Task brief: Please retype the entries exactly as they stand, leaving out any pictures.

==== Supplied material ====

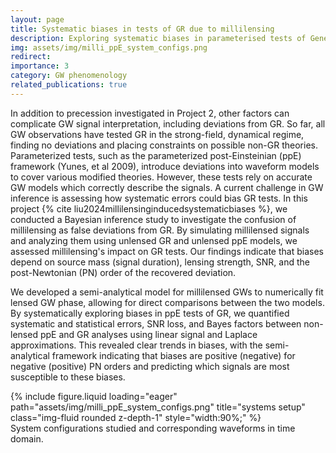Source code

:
 ```yaml
---
layout: page
title: Systematic biases in tests of GR due to millilensing
description: Exploring systematic biases in parameterised tests of General Relativity 
img: assets/img/milli_ppE_system_configs.png
redirect: 
importance: 3
category: GW phenomenology
related_publications: true
---
```


In addition to precession investigated in Project 2, other factors can complicate GW signal interpretation, including deviations from GR.
So far, all GW observations have tested GR in the strong-field, dynamical regime, finding no deviations and placing constraints on possible non-GR theories. 
Parameterized tests, such as the parameterized post-Einsteinian (ppE) framework (Yunes, et al 2009), introduce deviations into waveform models to cover various modified theories.
However, these tests rely on accurate GW models which correctly describe the signals. 
A current challenge in GW inference is assessing how systematic errors could bias GR tests.
In this project {% cite liu2024millilensinginducedsystematicbiases %}, we conducted a Bayesian inference study to investigate the confusion of millilensing as false deviations from GR.
By simulating millilensed signals and analyzing them using unlensed GR and unlensed ppE models, we assessed millilensing's impact on GR tests.
Our findings indicate that biases depend on source mass (signal duration), lensing strength, SNR, and the post-Newtonian (PN) order of the recovered deviation. 

We developed a semi-analytical model for millilensed GWs to numerically fit lensed GW phase, allowing for direct comparisons between the two models.
By systematically exploring biases in ppE tests of GR, we quantified systematic and statistical errors, SNR loss, and Bayes factors between non-lensed ppE and GR analyses using linear signal and Laplace approximations.
This revealed clear trends in biases, with the semi-analytical framework indicating that biases are positive (negative) for negative (positive) PN orders and predicting which signals are most susceptible to these biases.

<div class="row justify-content-sm-center"> 
    <div class="col-sm mt-3 mt-md-0 text-center">
        {% include figure.liquid loading="eager" path="assets/img/milli_ppE_system_configs.png" title="systems setup" class="img-fluid rounded z-depth-1" style="width:90%;" %}
    </div>
</div>
<div class="caption text-center">
    System configurations studied and corresponding waveforms in time domain.
</div>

====

Answer to the problem:
Source code

:
 ```yaml
---
layout: page
title: Systematic biases in tests of GR due to millilensing
description: Exploring systematic biases in parameterised tests of General Relativity 
img: assets/img/milli_ppE_system_configs.png
redirect: 
importance: 3
category: GW phenomenology
related_publications: true
---
```


In addition to precession investigated in Project 2, other factors can complicate GW signal interpretation, including deviations from GR.
So far, all GW observations have tested GR in the strong-field, dynamical regime, finding no deviations and placing constraints on possible non-GR theories. 
Parameterized tests, such as the parameterized post-Einsteinian (ppE) framework (Yunes, et al 2009), introduce deviations into waveform models to cover various modified theories.
However, these tests rely on accurate GW models which correctly describe the signals. 
A current challenge in GW inference is assessing how systematic errors could bias GR tests.
In this project {% cite liu2024millilensinginducedsystematicbiases %}, we conducted a Bayesian inference study to investigate the confusion of millilensing as false deviations from GR.
By simulating millilensed signals and analyzing them using unlensed GR and unlensed ppE models, we assessed millilensing's impact on GR tests.
Our findings indicate that biases depend on source mass (signal duration), lensing strength, SNR, and the post-Newtonian (PN) order of the recovered deviation. 

We developed a semi-analytical model for millilensed GWs to numerically fit lensed GW phase, allowing for direct comparisons between the two models.
By systematically exploring biases in ppE tests of GR, we quantified systematic and statistical errors, SNR loss, and Bayes factors between non-lensed ppE and GR analyses using linear signal and Laplace approximations.
This revealed clear trends in biases, with the semi-analytical framework indicating that biases are positive (negative) for negative (positive) PN orders and predicting which signals are most susceptible to these biases.

<div class="row justify-content-sm-center"> 
    <div class="col-sm mt-3 mt-md-0 text-center">
        {% include figure.liquid loading="eager" path="assets/img/milli_ppE_system_configs.png" title="systems setup" class="img-fluid rounded z-depth-1" style="width:90%;" %}
    </div>
</div>
<div class="caption text-center">
    System configurations studied and corresponding waveforms in time domain.
</div>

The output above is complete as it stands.